Plain-text document sources
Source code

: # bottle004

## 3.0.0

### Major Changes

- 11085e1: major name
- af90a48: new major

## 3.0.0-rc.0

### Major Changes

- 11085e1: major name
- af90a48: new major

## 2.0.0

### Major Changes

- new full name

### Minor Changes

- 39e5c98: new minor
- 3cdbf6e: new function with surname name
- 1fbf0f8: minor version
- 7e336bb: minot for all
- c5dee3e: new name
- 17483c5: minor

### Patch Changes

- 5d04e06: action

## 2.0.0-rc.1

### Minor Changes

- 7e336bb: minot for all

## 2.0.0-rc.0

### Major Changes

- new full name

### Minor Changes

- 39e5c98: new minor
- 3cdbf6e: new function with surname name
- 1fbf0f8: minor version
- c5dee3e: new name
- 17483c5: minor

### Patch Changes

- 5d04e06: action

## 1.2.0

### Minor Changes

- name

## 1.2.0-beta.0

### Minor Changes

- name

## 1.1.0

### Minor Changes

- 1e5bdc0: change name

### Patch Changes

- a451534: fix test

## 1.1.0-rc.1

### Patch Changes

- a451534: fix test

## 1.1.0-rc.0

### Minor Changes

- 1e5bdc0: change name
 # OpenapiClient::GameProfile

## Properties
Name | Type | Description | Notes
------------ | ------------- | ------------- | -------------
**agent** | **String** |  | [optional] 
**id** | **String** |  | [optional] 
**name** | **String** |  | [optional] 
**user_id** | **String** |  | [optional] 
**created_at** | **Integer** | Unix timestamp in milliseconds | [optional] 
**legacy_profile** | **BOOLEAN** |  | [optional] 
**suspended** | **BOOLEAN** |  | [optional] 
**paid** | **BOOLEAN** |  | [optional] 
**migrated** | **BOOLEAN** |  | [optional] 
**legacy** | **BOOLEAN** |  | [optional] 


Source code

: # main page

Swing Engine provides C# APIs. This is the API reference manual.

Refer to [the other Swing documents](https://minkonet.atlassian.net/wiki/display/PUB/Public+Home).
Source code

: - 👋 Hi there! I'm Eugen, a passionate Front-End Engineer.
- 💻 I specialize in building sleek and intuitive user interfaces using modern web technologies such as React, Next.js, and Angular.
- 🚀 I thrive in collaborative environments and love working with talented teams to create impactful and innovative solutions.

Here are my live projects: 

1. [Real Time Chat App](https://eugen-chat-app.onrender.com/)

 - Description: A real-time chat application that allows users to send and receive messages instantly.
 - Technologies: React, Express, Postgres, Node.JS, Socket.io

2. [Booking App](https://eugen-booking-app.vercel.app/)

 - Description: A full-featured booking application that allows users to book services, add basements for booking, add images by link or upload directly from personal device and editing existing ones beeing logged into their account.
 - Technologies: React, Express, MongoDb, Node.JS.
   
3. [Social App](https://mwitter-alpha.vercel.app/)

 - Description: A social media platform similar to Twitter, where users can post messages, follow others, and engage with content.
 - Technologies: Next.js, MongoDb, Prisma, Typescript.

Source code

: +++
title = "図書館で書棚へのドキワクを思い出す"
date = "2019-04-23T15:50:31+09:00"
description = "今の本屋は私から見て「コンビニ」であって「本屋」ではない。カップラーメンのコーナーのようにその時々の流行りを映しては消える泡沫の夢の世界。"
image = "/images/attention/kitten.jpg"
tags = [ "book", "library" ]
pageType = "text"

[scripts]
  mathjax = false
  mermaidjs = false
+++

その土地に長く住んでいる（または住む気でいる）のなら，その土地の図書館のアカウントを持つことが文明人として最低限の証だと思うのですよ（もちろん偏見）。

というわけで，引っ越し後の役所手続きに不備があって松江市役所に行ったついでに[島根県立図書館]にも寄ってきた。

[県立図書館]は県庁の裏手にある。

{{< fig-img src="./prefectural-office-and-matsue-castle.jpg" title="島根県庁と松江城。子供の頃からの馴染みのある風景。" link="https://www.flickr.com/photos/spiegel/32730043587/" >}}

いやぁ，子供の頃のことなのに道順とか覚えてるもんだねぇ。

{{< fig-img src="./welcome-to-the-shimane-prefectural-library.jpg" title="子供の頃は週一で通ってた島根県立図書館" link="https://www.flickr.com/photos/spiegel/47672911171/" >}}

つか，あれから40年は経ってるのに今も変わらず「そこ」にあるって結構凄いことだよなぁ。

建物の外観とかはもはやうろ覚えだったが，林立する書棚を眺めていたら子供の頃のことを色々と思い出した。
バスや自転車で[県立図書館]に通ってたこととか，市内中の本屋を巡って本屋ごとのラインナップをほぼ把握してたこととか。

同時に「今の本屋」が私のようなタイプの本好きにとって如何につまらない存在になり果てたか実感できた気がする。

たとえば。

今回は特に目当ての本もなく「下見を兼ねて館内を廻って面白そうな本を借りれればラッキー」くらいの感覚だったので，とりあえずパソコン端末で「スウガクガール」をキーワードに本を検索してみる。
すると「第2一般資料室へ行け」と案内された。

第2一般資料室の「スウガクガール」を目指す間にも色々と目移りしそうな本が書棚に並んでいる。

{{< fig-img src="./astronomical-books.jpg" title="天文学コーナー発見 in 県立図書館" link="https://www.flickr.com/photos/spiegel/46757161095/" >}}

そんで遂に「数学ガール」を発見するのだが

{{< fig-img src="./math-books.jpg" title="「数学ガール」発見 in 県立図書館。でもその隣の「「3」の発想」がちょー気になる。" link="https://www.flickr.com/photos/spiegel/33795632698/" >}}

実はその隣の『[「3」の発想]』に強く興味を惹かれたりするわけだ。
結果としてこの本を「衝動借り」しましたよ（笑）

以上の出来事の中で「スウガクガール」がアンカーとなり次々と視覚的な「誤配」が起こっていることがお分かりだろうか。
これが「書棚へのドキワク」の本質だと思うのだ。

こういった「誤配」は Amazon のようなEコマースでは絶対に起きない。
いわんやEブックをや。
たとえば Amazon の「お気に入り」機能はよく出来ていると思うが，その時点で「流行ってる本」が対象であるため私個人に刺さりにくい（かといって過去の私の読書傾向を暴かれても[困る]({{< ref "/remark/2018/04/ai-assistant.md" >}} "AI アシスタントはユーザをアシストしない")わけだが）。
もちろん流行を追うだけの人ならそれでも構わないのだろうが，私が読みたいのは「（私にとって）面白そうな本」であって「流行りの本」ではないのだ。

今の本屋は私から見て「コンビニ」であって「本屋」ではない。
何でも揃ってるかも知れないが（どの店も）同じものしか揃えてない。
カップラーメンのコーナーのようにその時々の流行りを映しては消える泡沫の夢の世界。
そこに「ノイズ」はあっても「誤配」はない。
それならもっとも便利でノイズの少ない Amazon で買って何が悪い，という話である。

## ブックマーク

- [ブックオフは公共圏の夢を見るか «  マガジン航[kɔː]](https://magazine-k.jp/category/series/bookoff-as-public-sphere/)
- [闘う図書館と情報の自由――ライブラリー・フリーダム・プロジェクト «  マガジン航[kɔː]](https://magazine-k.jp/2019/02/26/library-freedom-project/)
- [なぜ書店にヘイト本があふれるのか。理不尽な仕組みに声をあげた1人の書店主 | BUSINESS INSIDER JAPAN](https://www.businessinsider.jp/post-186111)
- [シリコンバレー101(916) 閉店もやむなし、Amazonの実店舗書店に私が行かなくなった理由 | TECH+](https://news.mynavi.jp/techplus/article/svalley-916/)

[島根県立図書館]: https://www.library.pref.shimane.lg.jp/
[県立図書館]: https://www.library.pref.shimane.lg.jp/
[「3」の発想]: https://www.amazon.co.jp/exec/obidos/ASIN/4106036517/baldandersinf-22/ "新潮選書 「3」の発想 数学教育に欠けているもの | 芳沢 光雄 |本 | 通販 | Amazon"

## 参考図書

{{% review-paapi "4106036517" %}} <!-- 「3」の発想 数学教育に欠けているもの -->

__Directions__:
From the records above, copy each line in which the string "であって" occurs.

__Task output__:
description = "今の本屋は私から見て「コンビニ」であって「本屋」ではない。カップラーメンのコーナーのようにその時々の流行りを映しては消える泡沫の夢の世界。"
もちろん流行を追うだけの人ならそれでも構わないのだろうが，私が読みたいのは「（私にとって）面白そうな本」であって「流行りの本」ではないのだ。
今の本屋は私から見て「コンビニ」であって「本屋」ではない。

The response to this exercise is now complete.